Die Neue Oper am Fjord der Bjørvika-Bucht in Oslo gilt als größtes norwegisches Kulturprojekt der Nachkriegszeit. Das einem treibenden Eisberg nachempfundene Gebäude wurde vom norwegischen Architekturbüro Snøhetta entworfen, die sich in einem internationalen Architekturwettbewerb gegen mehr als 200 Konkurrenten durchsetzen konnten. Das Gebäude ist 242 m, 110 m breit und reicht bis 16 m unter den Wasserspiegel. Teils auf Pfählen gebaut, steigt das Opernhaus mit seiner weithin sichtbaren Dachlandschaft aus dem Wasser empor. Das Dach ist zugleich eine begehbare, monumentale Aussichtsplattform. Sichtbar vor der Glasfassade sind schräge Stützen, die die Dachkonstruktion tragen.

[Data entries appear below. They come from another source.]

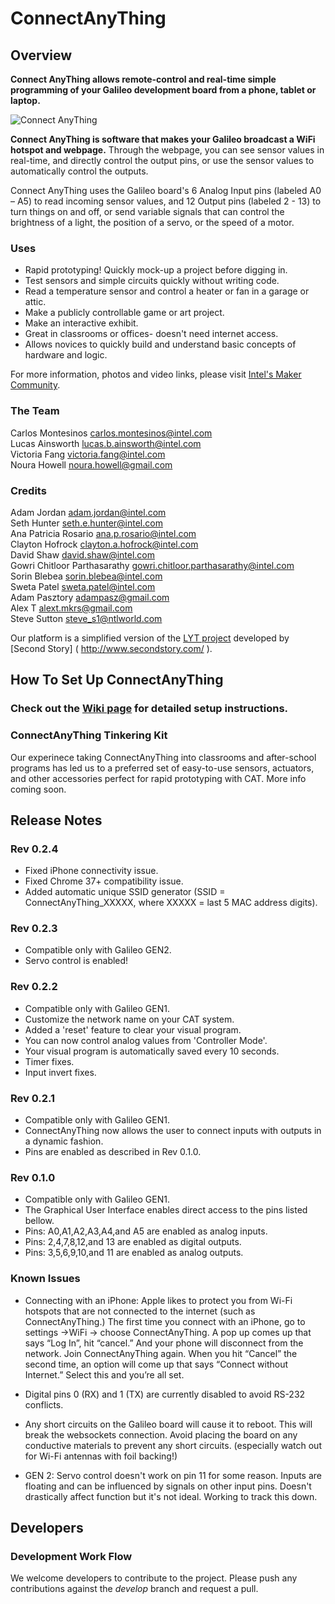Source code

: ConnectAnyThing
============

## Overview ##

**Connect AnyThing allows remote-control and real-time simple programming of your Galileo development board from a phone, tablet or laptop.**  

![Connect AnyThing](http://s26.postimg.org/ekqtsrbp5/CAT_Small.jpg)

**Connect AnyThing is software that makes your Galileo broadcast a WiFi hotspot and webpage.** Through the webpage, you can see sensor values in real-time, and directly control the output pins, or use the sensor values to automatically control the outputs.

Connect AnyThing uses the Galileo board's 6 Analog Input pins (labeled A0 – A5) to read incoming sensor values, and 12 Output pins (labeled 2 - 13) to turn things on and off, or send variable signals that can control the brightness of a light, the position of a servo, or the speed of a motor. 


### Uses

* Rapid prototyping! Quickly mock-up a project before digging in.
* Test sensors and simple circuits quickly without writing code.
* Read a temperature sensor and control a heater or fan in a garage or attic.
* Make a publicly controllable game or art project.
* Make an interactive exhibit.
* Great in classrooms or offices- doesn't need internet access.
* Allows novices to quickly build and understand basic concepts of hardware and logic.

For more information, photos and video links, please visit [Intel's Maker Community]( https://communities.intel.com/thread/48358 ).

### The Team

Carlos Montesinos <carlos.montesinos@intel.com><br />
Lucas Ainsworth <lucas.b.ainsworth@intel.com><br />
Victoria Fang <victoria.fang@intel.com><br />
Noura Howell <noura.howell@gmail.com><br />

### Credits

Adam Jordan <adam.jordan@intel.com><br />
Seth Hunter <seth.e.hunter@intel.com><br />
Ana Patricia Rosario <ana.p.rosario@intel.com><br />
Clayton Hofrock <clayton.a.hofrock@intel.com><br />
David Shaw <david.shaw@intel.com><br />
Gowri Chitloor Parthasarathy <gowri.chitloor.parthasarathy@intel.com><br />
Sorin Blebea <sorin.blebea@intel.com><br />
Sweta Patel <sweta.patel@intel.com><br />
Adam Pasztory <adampasz@gmail.com><br />
Alex T <alext.mkrs@gmail.com><br />
Steve Sutton <steve_s1@ntlworld.com><br />

Our platform is a simplified version of the [LYT project]( https://github.com/secondstory/LYT ) developed by [Second Story] ( http://www.secondstory.com/ ).

## How To Set Up ConnectAnyThing

### Check out the [Wiki page](https://github.com/IntelOpenDesign/ConnectAnyThing/wiki/How-To-Set-Up-Connect-AnyThing) for detailed setup instructions.



### ConnectAnyThing Tinkering Kit
Our experinece taking ConnectAnyThing into classrooms and after-school programs has led us to a preferred set of easy-to-use sensors, actuators, and other accessories perfect for rapid prototyping with CAT. More info coming soon.

## Release Notes

### Rev 0.2.4
* Fixed iPhone connectivity issue.
* Fixed Chrome 37+ compatibility issue.
* Added automatic unique SSID generator (SSID = ConnectAnyThing_XXXXX, where XXXXX = last 5 MAC address digits).

### Rev 0.2.3
* Compatible only with Galileo GEN2.
* Servo control is enabled!

### Rev 0.2.2
* Compatible only with Galileo GEN1.
* Customize the network name on your CAT system.
* Added a 'reset' feature to clear your visual program.
* You can now control analog values from 'Controller Mode'.
* Your visual program is automatically saved every 10 seconds.
* Timer fixes.
* Input invert fixes.

### Rev 0.2.1
* Compatible only with Galileo GEN1.
* ConnectAnyThing now allows the user to connect inputs with outputs in a dynamic fashion.
* Pins are enabled as described in Rev 0.1.0.

### Rev 0.1.0
* Compatible only with Galileo GEN1.
* The Graphical User Interface enables direct access to the pins listed bellow.
* Pins: A0,A1,A2,A3,A4,and A5 are enabled as analog inputs.
* Pins: 2,4,7,8,12,and 13 are enabled as digital outputs.
* Pins: 3,5,6,9,10,and 11 are enabled as analog outputs.

### Known Issues
* Connecting with an iPhone: Apple likes to protect you from Wi-Fi hotspots that are not connected to the internet (such as ConnectAnyThing.)  The first time you connect with an iPhone, go to settings ->WiFi -> choose ConnectAnyThing.  A pop up comes up that says “Log In”, hit “cancel.”  And your phone will disconnect from the network.  Join ConnectAnyThing again.  When you hit “Cancel” the second time, an option will come up that says “Connect without Internet.” Select this and you’re all set.

* Digital pins 0 (RX) and 1 (TX) are currently disabled to avoid RS-232 conflicts.

* Any short circuits on the Galileo board will cause it to reboot. This will break the websockets connection. Avoid placing the board on any conductive materials to prevent any short circuits.  (especially watch out for Wi-Fi antennas with foil backing!)

* GEN 2: Servo control doesn't work on pin 11 for some reason.  Inputs are floating and can be influenced by signals on other input pins.  Doesn't drastically affect function but it's not ideal.  Working to track this down.

## Developers

### Development Work Flow
We welcome developers to contribute to the project. Please push any contributions against the *develop* branch and request a pull.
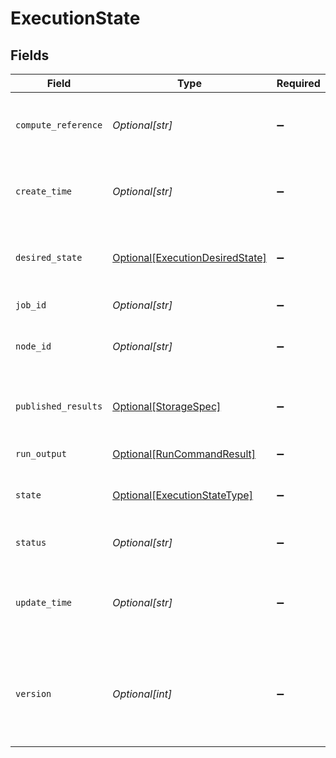 # ExecutionState


## Fields

| Field                                                                                           | Type                                                                                            | Required                                                                                        | Description                                                                                     |
| ----------------------------------------------------------------------------------------------- | ----------------------------------------------------------------------------------------------- | ----------------------------------------------------------------------------------------------- | ----------------------------------------------------------------------------------------------- |
| `compute_reference`                                                                             | *Optional[str]*                                                                                 | :heavy_minus_sign:                                                                              | Compute node reference for this job execution                                                   |
| `create_time`                                                                                   | *Optional[str]*                                                                                 | :heavy_minus_sign:                                                                              | CreateTime is the time when the job was created.                                                |
| `desired_state`                                                                                 | [Optional[ExecutionDesiredState]](../../models/shared/executiondesiredstate.md)                 | :heavy_minus_sign:                                                                              | DesiredState is the desired state of the execution                                              |
| `job_id`                                                                                        | *Optional[str]*                                                                                 | :heavy_minus_sign:                                                                              | JobID the job id                                                                                |
| `node_id`                                                                                       | *Optional[str]*                                                                                 | :heavy_minus_sign:                                                                              | which node is running this execution                                                            |
| `published_results`                                                                             | [Optional[StorageSpec]](../../models/shared/storagespec.md)                                     | :heavy_minus_sign:                                                                              | the published results for this execution                                                        |
| `run_output`                                                                                    | [Optional[RunCommandResult]](../../models/shared/runcommandresult.md)                           | :heavy_minus_sign:                                                                              | RunOutput of the job                                                                            |
| `state`                                                                                         | [Optional[ExecutionStateType]](../../models/shared/executionstatetype.md)                       | :heavy_minus_sign:                                                                              | State is the current state of the execution                                                     |
| `status`                                                                                        | *Optional[str]*                                                                                 | :heavy_minus_sign:                                                                              | an arbitrary status message                                                                     |
| `update_time`                                                                                   | *Optional[str]*                                                                                 | :heavy_minus_sign:                                                                              | UpdateTime is the time when the job state was last updated.                                     |
| `version`                                                                                       | *Optional[int]*                                                                                 | :heavy_minus_sign:                                                                              | Version is the version of the job state. It is incremented every time the job state is updated. |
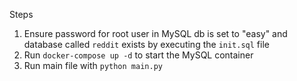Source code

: Steps
1) Ensure password for root user in MySQL db is set to "easy" and database called `reddit` exists by executing the `init.sql` file
2) Run `docker-compose up -d` to start the MySQL container
3) Run main file with `python main.py`
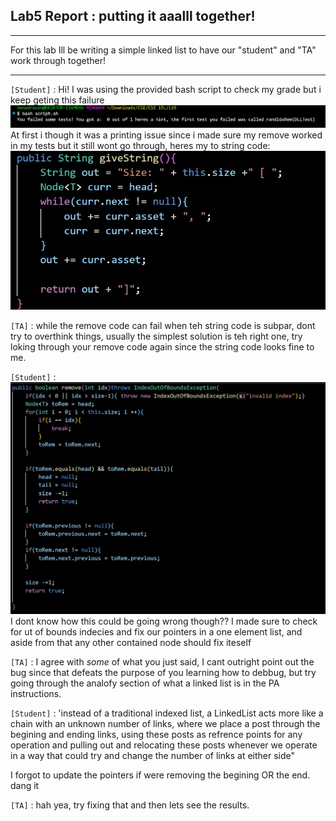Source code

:## Lab5 Report : putting it aaalll together!
***
For this lab Ill be writing a simple linked list to have our "student" and "TA" work through together!
***

`[Student]` : Hi! I was using the provided bash script to check my grade but i keep geting this failure
![Image](lb51.jpg)
At first i though it was a printing issue since i made sure my remove worked in my tests but it still wont go through, heres my to string code:
![Image](lb52.jpg)

`[TA]` : while the remove code can fail when teh string code is subpar, dont try to overthink things, usually the simplest solution is teh right one, try loking through your remove code again since the string code looks fine to me.

`[Student]` : 
![Image](lb53.jpg)
I dont know how this could be going wrong though?? I made sure to check for ut of bounds indecies and fix our pointers in a one element list, and aside from that any other contained node should fix iteself

`[TA]` : I agree with *some* of what you just said, I cant outright point out the bug since that defeats the purpose of you learning how to debbug, but try going through the analofy section of what a linked list is in the PA instructions.

`[Student]` : 'instead of a traditional indexed list, a LinkedList acts more like a chain with an unknown number of links, where we place a post through the begining and ending links, using these posts as refrence points for any operation and pulling out and relocating these posts whenever we operate in a way that could try and change the number of links at either side"

I forgot to update the pointers if were removing the begining OR the end. dang it

`[TA]` : hah yea, try fixing that and then lets see the results.


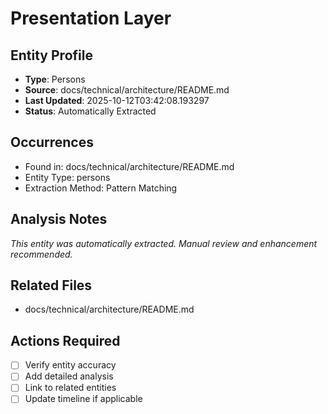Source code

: # Presentation Layer

## Entity Profile
- **Type**: Persons
- **Source**: docs/technical/architecture/README.md
- **Last Updated**: 2025-10-12T03:42:08.193297
- **Status**: Automatically Extracted

## Occurrences
- Found in: docs/technical/architecture/README.md
- Entity Type: persons
- Extraction Method: Pattern Matching

## Analysis Notes
*This entity was automatically extracted. Manual review and enhancement recommended.*

## Related Files
- docs/technical/architecture/README.md

## Actions Required
- [ ] Verify entity accuracy
- [ ] Add detailed analysis
- [ ] Link to related entities
- [ ] Update timeline if applicable
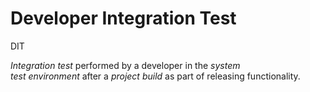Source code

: # Developer Integration Test


DIT

*Integration* *test* performed by a developer in the *system
test* *environment* after a *project build* as part of releasing
functionality.


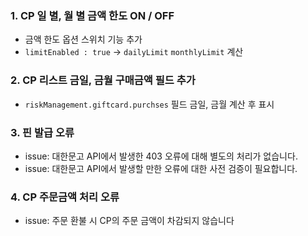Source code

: 
### 1. CP 일 별, 월 별 금액 한도 ON / OFF
- 금액 한도 옵션 스위치 기능 추가
- `limitEnabled : true` -> `dailyLimit` `monthlyLimit` 계산

### 2. CP 리스트 금일, 금월 구매금액 필드 추가
-  `riskManagement.giftcard.purchses` 필드 금일, 금월 계산 후 표시

### 3. 핀 발급 오류
-  issue: 대한문고 API에서 발생한 403 오류에 대해 별도의 처리가 없습니다.
-  issue: 대한문고 API에서 발생할 만한 오류에 대한 사전 검증이 필요합니다.

### 4. CP 주문금액 처리 오류
-  issue: 주문 환불 시 CP의 주문 금액이 차감되지 않습니다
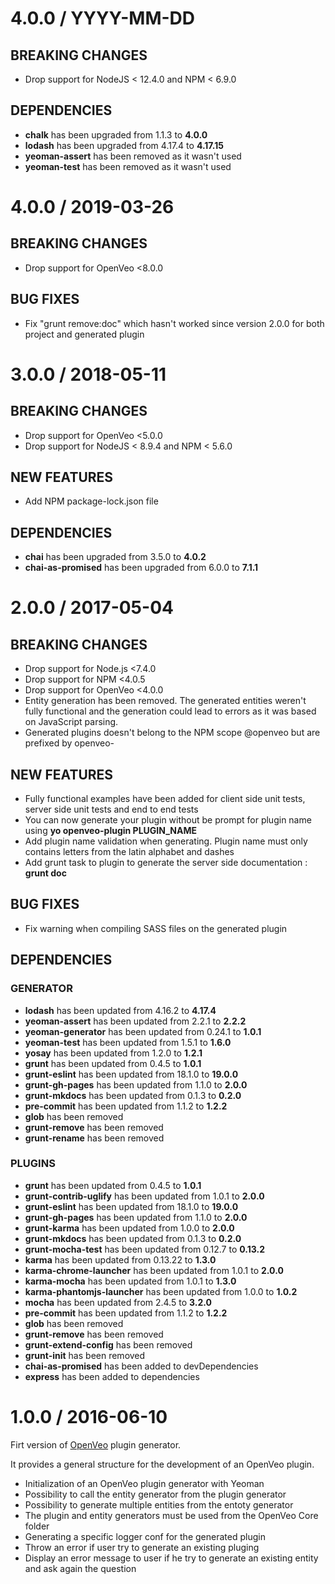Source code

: # 4.0.0 / YYYY-MM-DD

## BREAKING CHANGES

- Drop support for NodeJS &lt; 12.4.0 and NPM &lt; 6.9.0

## DEPENDENCIES

- **chalk** has been upgraded from 1.1.3 to **4.0.0**
- **lodash** has been upgraded from 4.17.4 to **4.17.15**
- **yeoman-assert** has been removed as it wasn't used
- **yeoman-test** has been removed as it wasn't used

# 4.0.0 / 2019-03-26

## BREAKING CHANGES

- Drop support for OpenVeo &lt;8.0.0

## BUG FIXES

- Fix "grunt remove:doc" which hasn't worked since version 2.0.0 for both project and generated plugin

# 3.0.0 / 2018-05-11

## BREAKING CHANGES

- Drop support for OpenVeo &lt;5.0.0
- Drop support for NodeJS &lt; 8.9.4 and NPM &lt; 5.6.0

## NEW FEATURES

- Add NPM package-lock.json file

## DEPENDENCIES

- **chai** has been upgraded from 3.5.0 to **4.0.2**
- **chai-as-promised** has been upgraded from 6.0.0 to **7.1.1**

# 2.0.0 / 2017-05-04

## BREAKING CHANGES

- Drop support for Node.js &lt;7.4.0
- Drop support for NPM &lt;4.0.5
- Drop support for OpenVeo &lt;4.0.0
- Entity generation has been removed. The generated entities weren't fully functional and the generation could lead to errors as it was based on JavaScript parsing.
- Generated plugins doesn't belong to the NPM scope @openveo but are prefixed by openveo-

## NEW FEATURES

- Fully functional examples have been added for client side unit tests, server side unit tests and end to end tests
- You can now generate your plugin without be prompt for plugin name using **yo openveo-plugin PLUGIN_NAME**
- Add plugin name validation when generating. Plugin name must only contains letters from the latin alphabet and dashes
- Add grunt task to plugin to generate the server side documentation : **grunt doc**

## BUG FIXES

- Fix warning when compiling SASS files on the generated plugin

## DEPENDENCIES

### GENERATOR

- **lodash** has been updated from 4.16.2 to **4.17.4**
- **yeoman-assert** has been updated from 2.2.1 to **2.2.2**
- **yeoman-generator** has been updated from 0.24.1 to **1.0.1**
- **yeoman-test** has been updated from 1.5.1 to **1.6.0**
- **yosay** has been updated from 1.2.0 to **1.2.1**
- **grunt** has been updated from 0.4.5 to **1.0.1**
- **grunt-eslint** has been updated from 18.1.0 to **19.0.0**
- **grunt-gh-pages** has been updated from 1.1.0 to **2.0.0**
- **grunt-mkdocs** has been updated from 0.1.3 to **0.2.0**
- **pre-commit** has been updated from 1.1.2 to **1.2.2**
- **glob** has been removed
- **grunt-remove** has been removed
- **grunt-rename** has been removed

### PLUGINS

- **grunt** has been updated from 0.4.5 to **1.0.1**
- **grunt-contrib-uglify** has been updated from 1.0.1 to **2.0.0**
- **grunt-eslint** has been updated from 18.1.0 to **19.0.0**
- **grunt-gh-pages** has been updated from 1.1.0 to **2.0.0**
- **grunt-karma** has been updated from 1.0.0 to **2.0.0**
- **grunt-mkdocs** has been updated from 0.1.3 to **0.2.0**
- **grunt-mocha-test** has been updated from 0.12.7 to **0.13.2**
- **karma** has been updated from 0.13.22 to **1.3.0**
- **karma-chrome-launcher** has been updated from 1.0.1 to **2.0.0**
- **karma-mocha** has been updated from 1.0.1 to **1.3.0**
- **karma-phantomjs-launcher** has been updated from 1.0.0 to **1.0.2**
- **mocha** has been updated from 2.4.5 to **3.2.0**
- **pre-commit** has been updated from 1.1.2 to **1.2.2**
- **glob** has been removed
- **grunt-remove** has been removed
- **grunt-extend-config** has been removed
- **grunt-init** has been removed
- **chai-as-promised** has been added to devDependencies
- **express** has been added to dependencies

# 1.0.0 / 2016-06-10

Firt version of [OpenVeo](https://github.com/veo-labs/openveo-core) plugin generator.

It provides a general structure for the development of an OpenVeo plugin.

- Initialization of an OpenVeo plugin generator with Yeoman
- Possibility to call the entity generator from the plugin generator
- Possibility to generate multiple entities from the entoty generator
- The plugin and entity generators must be used from the OpenVeo Core folder
- Generating a specific logger conf for the generated plugin
- Throw an error if user try to generate an existing pluging
- Display an error message to user if he try to generate an existing entity and ask again the question
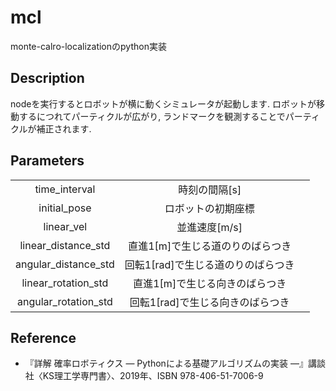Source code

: # mcl
monte-calro-localizationのpython実装

## Description
nodeを実行するとロボットが横に動くシミュレータが起動します.
ロボットが移動するにつれてパーティクルが広がり, ランドマークを観測することでパーティクルが補正されます.



## Parameters
|                      |                                    |     | 
| :------------------: | :--------------------------------: | --- | 
| time_interval        | 時刻の間隔[s]                      |     | 
| initial_pose         | ロボットの初期座標                 |     | 
| linear_vel           | 並進速度[m/s]                      |     | 
| linear_distance_std  | 直進1[m]で生じる道のりのばらつき   |     | 
| angular_distance_std | 回転1[rad]で生じる道のりのばらつき |     | 
| linear_rotation_std  | 直進1[m]で生じる向きのばらつき     |     | 
| angular_rotation_std | 回転1[rad]で生じる向きのばらつき   |     | 

## Reference
-   『詳解 確率ロボティクス ― Pythonによる基礎アルゴリズムの実装 ―』講談社〈KS理工学専門書〉、2019年、ISBN 978-406-51-7006-9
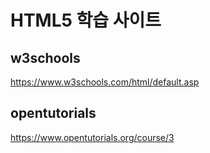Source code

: # HTML5 학습 사이트

## w3schools

<https://www.w3schools.com/html/default.asp>

## opentutorials

<https://www.opentutorials.org/course/3>
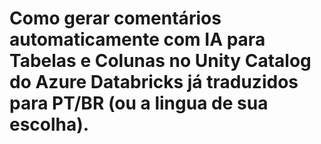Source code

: # Como gerar comentários automaticamente com IA para Tabelas e Colunas no Unity Catalog do Azure Databricks já traduzidos para PT/BR (ou a lingua de sua escolha).
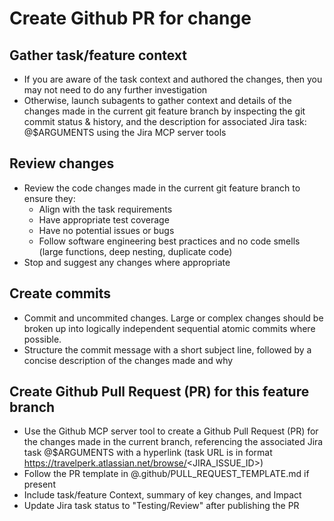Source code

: # Create Github PR for change
## Gather task/feature context
- If you are aware of the task context and authored the changes, then you may not need to do any further investigation
- Otherwise, launch subagents to gather context and details of the changes made in the current git feature branch by inspecting the git commit status & history, and the description for associated Jira task: @$ARGUMENTS using the Jira MCP server tools

## Review changes
- Review the code changes made in the current git feature branch to ensure they:
  - Align with the task requirements
  - Have appropriate test coverage
  - Have no potential issues or bugs
  - Follow software engineering best practices and no code smells (large functions, deep nesting, duplicate code)
- Stop and suggest any changes where appropriate

## Create commits
- Commit and uncommited changes. Large or complex changes should be broken up into logically independent sequential atomic commits where possible. 
- Structure the commit message with a short subject line, followed by a concise description of the changes made and why

## Create Github Pull Request (PR) for this feature branch
- Use the Github MCP server tool to create a Github Pull Request (PR) for the changes made in the current branch, referencing the associated Jira task @$ARGUMENTS with a hyperlink  (task URL is in format https://travelperk.atlassian.net/browse/<JIRA_ISSUE_ID>)
- Follow the PR template in @.github/PULL_REQUEST_TEMPLATE.md if present
- Include task/feature Context, summary of key changes, and Impact
- Update Jira task status to "Testing/Review" after publishing the PR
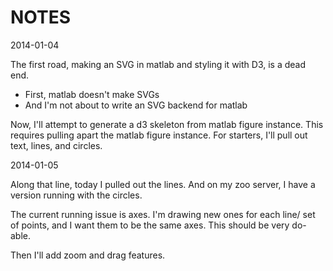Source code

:NOTES
=====

2014-01-04

The first road, making an SVG in matlab and styling it with D3, is a dead end.
- First, matlab doesn't make SVGs
- And I'm not about to write an SVG backend for matlab

Now, I'll attempt to generate a d3 skeleton from matlab figure instance.
This requires pulling apart the matlab figure instance.
For starters, I'll pull out text, lines, and circles.

2014-01-05

Along that line, today I pulled out the lines.
And on my zoo server, I have a version running with the circles.

The current running issue is axes. I'm drawing new ones for each line/ set of points,
and I want them to be the same axes.
This should be very do-able.

Then I'll add zoom and drag features.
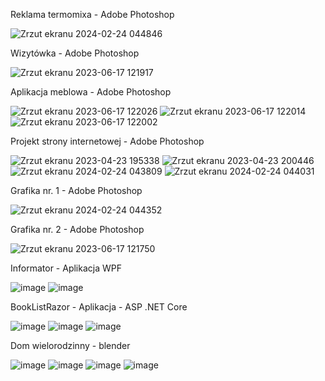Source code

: Reklama termomixa - Adobe Photoshop

![Zrzut ekranu 2024-02-24 044846](https://github.com/dejmien13346/DamianMalczewski/assets/115426151/6bdfe26a-f961-4c8b-8370-96b5e7b64033)

Wizytówka - Adobe Photoshop

![Zrzut ekranu 2023-06-17 121917](https://github.com/dejmien13346/DamianMalczewski/assets/115426151/51107fb0-17ff-47e2-83e1-fdee3be7aad0)

Aplikacja meblowa - Adobe Photoshop

![Zrzut ekranu 2023-06-17 122026](https://github.com/dejmien13346/DamianMalczewski/assets/115426151/f3891dd5-4fad-4b57-b749-492294d936d5)
![Zrzut ekranu 2023-06-17 122014](https://github.com/dejmien13346/DamianMalczewski/assets/115426151/f692bb3e-60ae-4177-8e80-4b640d7c5bf8)
![Zrzut ekranu 2023-06-17 122002](https://github.com/dejmien13346/DamianMalczewski/assets/115426151/eca3db64-028d-4a67-8287-549f5d147597)

Projekt strony internetowej - Adobe Photoshop

![Zrzut ekranu 2023-04-23 195338](https://github.com/dejmien13346/DamianMalczewski/assets/115426151/0a956424-f783-45c3-a651-04d1bdb39450)
![Zrzut ekranu 2023-04-23 200446](https://github.com/dejmien13346/DamianMalczewski/assets/115426151/090d655e-fc3c-4c25-aff0-248cd00f9267)
![Zrzut ekranu 2024-02-24 043809](https://github.com/dejmien13346/DamianMalczewski/assets/115426151/d52f7bdb-d9eb-4f92-9103-71029d75654e)
![Zrzut ekranu 2024-02-24 044031](https://github.com/dejmien13346/DamianMalczewski/assets/115426151/4f369876-9130-4614-957a-bf3e9070bc1d)

Grafika nr. 1 - Adobe Photoshop

![Zrzut ekranu 2024-02-24 044352](https://github.com/dejmien13346/DamianMalczewski/assets/115426151/a4857a49-7e9a-4cf3-8fad-15d43bc7ca88)

Grafika nr. 2 - Adobe Photoshop

![Zrzut ekranu 2023-06-17 121750](https://github.com/dejmien13346/DamianMalczewski/assets/115426151/f51029be-26d7-407e-a416-758a562799c8)

Informator - Aplikacja WPF

![image](https://github.com/dejmien13346/DamianMalczewski/assets/115426151/ade0ad59-d75e-4997-95f0-def257fecbc5)
![image](https://github.com/dejmien13346/DamianMalczewski/assets/115426151/83547ac1-04e7-442d-b00e-7843050ea1d1)

BookListRazor - Aplikacja - ASP .NET Core

![image](https://github.com/dejmien13346/DamianMalczewski/assets/115426151/ed0bee61-58ee-40b3-9d0f-3d87205779eb)
![image](https://github.com/dejmien13346/DamianMalczewski/assets/115426151/845b97a7-6a6d-4614-aa96-5d4cbb4693c4)
![image](https://github.com/dejmien13346/DamianMalczewski/assets/115426151/f9011a93-b284-4382-9302-39268224e39a)


Dom wielorodzinny - blender

![image](https://github.com/dejmien13346/DamianMalczewski/assets/115426151/846ace16-37f6-4d42-99cd-db4fc7610c17)
![image](https://github.com/dejmien13346/DamianMalczewski/assets/115426151/34076167-925b-4f3d-b2da-c0687ca51642)
![image](https://github.com/dejmien13346/DamianMalczewski/assets/115426151/1f574b72-9224-4fb3-87df-051ba272ba06)
![image](https://github.com/dejmien13346/DamianMalczewski/assets/115426151/5267d5f7-37aa-4aeb-a909-6b5344049bb8)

Die Gebäudehaut besteht aus Glas und weißem Carrara-Marmor.

In zwei von Olafur Eliasson entworfenen Leuchtboxen verbergen sich die Toiletten hinter farbig leuchtenden Gitterflächen. Seitlich ins Foyer eingestellt ist das Auditorium, das ebenso wie die Aufgänge mit tausenden Eichenstäben verkleidet ist. Mit dunkler Eiche verkleidet ist auch der hufeisenförmige Zuschauersaal mit Platz für 1.360 Personen. Zusammen mit den rot gemusterten Sitzpolstern verleihen drei geschwungene Balustraden dem Saal eine feierliche Atmosphäre. Die Hufeisenform des Grundrisses entspricht nahezu exakt dem der Semper-Oper in Dresden. Für eine optimale Akustik sei dies die ultimative Opernform, so die Planer.

Boden
Neben dem Saal und einer kleinen seitlich angrenzenden Bühne sind in dem Gebäude mehr als 1.000 Räume untergebracht, darunter Probenräume, Arbeitsräume sowie Werkstätten für Bühnenbildner, Schneider und Schreiner. Insgesamt verfügt das Haus über eine Fläche von fast 40.000 m². Aufgrund der unterschiedlichen Anforderungen an die Bereiche wurden verschiedene Bodenbeläge gewählt.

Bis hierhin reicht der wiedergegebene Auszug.